Масалович предупреждает и о том, что при создании софта нужно будет определиться даже с тем, переводить рукописный текст в машинописный или нет. «В рукописном тексте можно было бы проанализировать не только семантику, но и оценить почерк, понять индивидуальные особенности человека и таким образом распознать потенциальную склонность к тем или иным отклонениям».
А детский психиатр Европейского медицинского центра Павел Зайцев заявил Tjournal.ru, что в принципе не знает о существовании доказательного программного обеспечения по психологическому анализу письменных работ где бы то ни было в мире. Кроме того, опираясь на свой опыт работы, он считает, что анализ может дать эффект, только если тексты учащихся будут на свободную, а не на строго заданную тему.
Что с законом о персональных данных учащихся?
Но даже если такая программа будет создана, то как ее внедрить в жизнь, учитывая закон о персональных данных? Эксперты в один голос обращают внимание на то, что оценка текстов несовершеннолетних, как и сбор и обработка их данных, возможны в России только с согласия законных представителей, то есть родителей или опекунов.

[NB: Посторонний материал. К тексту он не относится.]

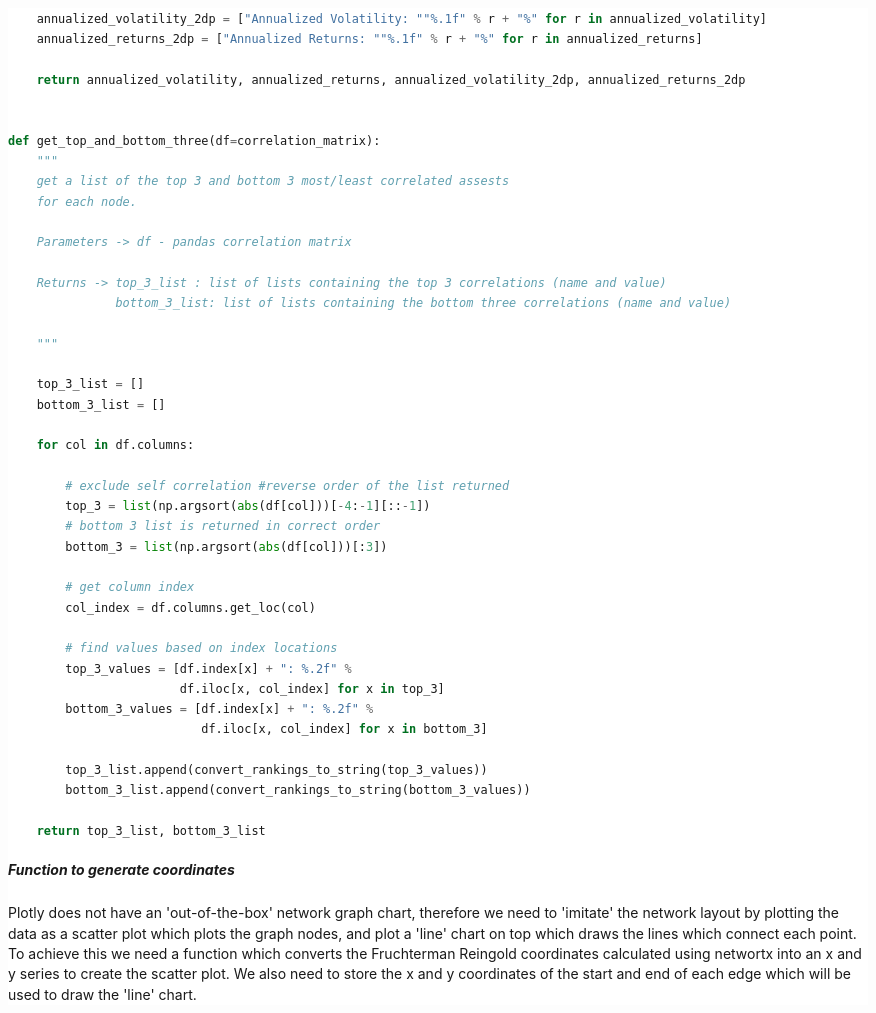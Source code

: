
 ```python
    annualized_volatility_2dp = ["Annualized Volatility: ""%.1f" % r + "%" for r in annualized_volatility]
    annualized_returns_2dp = ["Annualized Returns: ""%.1f" % r + "%" for r in annualized_returns]

    return annualized_volatility, annualized_returns, annualized_volatility_2dp, annualized_returns_2dp


def get_top_and_bottom_three(df=correlation_matrix):
    """
    get a list of the top 3 and bottom 3 most/least correlated assests
    for each node.

    Parameters -> df - pandas correlation matrix

    Returns -> top_3_list : list of lists containing the top 3 correlations (name and value)
               bottom_3_list: list of lists containing the bottom three correlations (name and value)

    """

    top_3_list = []
    bottom_3_list = []

    for col in df.columns:

        # exclude self correlation #reverse order of the list returned
        top_3 = list(np.argsort(abs(df[col]))[-4:-1][::-1])
        # bottom 3 list is returned in correct order
        bottom_3 = list(np.argsort(abs(df[col]))[:3])

        # get column index
        col_index = df.columns.get_loc(col)

        # find values based on index locations
        top_3_values = [df.index[x] + ": %.2f" %
                        df.iloc[x, col_index] for x in top_3]
        bottom_3_values = [df.index[x] + ": %.2f" %
                           df.iloc[x, col_index] for x in bottom_3]

        top_3_list.append(convert_rankings_to_string(top_3_values))
        bottom_3_list.append(convert_rankings_to_string(bottom_3_values))

    return top_3_list, bottom_3_list
```

  </div>

##### Function to generate coordinates

Plotly does not have an 'out-of-the-box' network graph chart, therefore we need to 'imitate' the network layout by plotting the data as a scatter plot which plots the graph nodes, and plot a 'line' chart on top which draws the lines which connect each point. To achieve this we need a function which converts the Fruchterman Reingold coordinates calculated using networtx into an x and y series to create the scatter plot. We also need to store the x and y coordinates of the start and end of each edge which will be used to draw the 'line' chart.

Разработчик Avalanche Андрей Масалович говорит, что в таком случае тексты учащихся должны быть обезличены, каждому подростку должен присваиваться индивидуальный идентификатор, который может декодировать только доверенная служба разработчиков программного обеспечения, например в системе правоохранительных органов. И в случае утечки данных ответственность за это будут нести именно они.
Этот момент, кстати, акцентируют многие специалисты, отмечая, что подобная программа и база данных могут быть сделаны только на основании государственной информационной системы, которая имеет аттестацию в ФСБ и ФСТЭК (Федеральной службе по техническому и экспортному контролю). Директор АНО «Инфокультура» Иван Бегтин говорит: «Создание такой системы на базе некоммерческой организации, пусть и с госучастием, – сомнительное мероприятие, так как неясно, как будет обеспечиваться защита и сохранность данных несовершеннолетних».
Адвокат Станислав Селезнев также указал, что, по крайней мере, на нынешнем этапе «невозможно утверждать, что данные (об учащихся – прим. редакции) не попадут никому, кроме психологов». И Роман Душкин подчеркивает, что «сложно сказать, где что будет использоваться и куда будет передаваться в нашем веке, который опутан цифровыми технологиями и когда создаются единые виртуальные цифровые пространства».
Но у этой «медали» есть еще одна сторона. Согласно расчетам «Новой газеты», с 2018 года силовики отчитались о предотвращении 69 случаев подросткового терроризма в России. За этот период совершено около 20 нападений в учебных заведениях, в том числе с холодным оружием. В некоторых делах о «предотвращенных» «Колумбайнах» адвокаты, правозащитники и журналисты находили признаки фальсификаций. Может быть, в этом и кроется причина вливаний?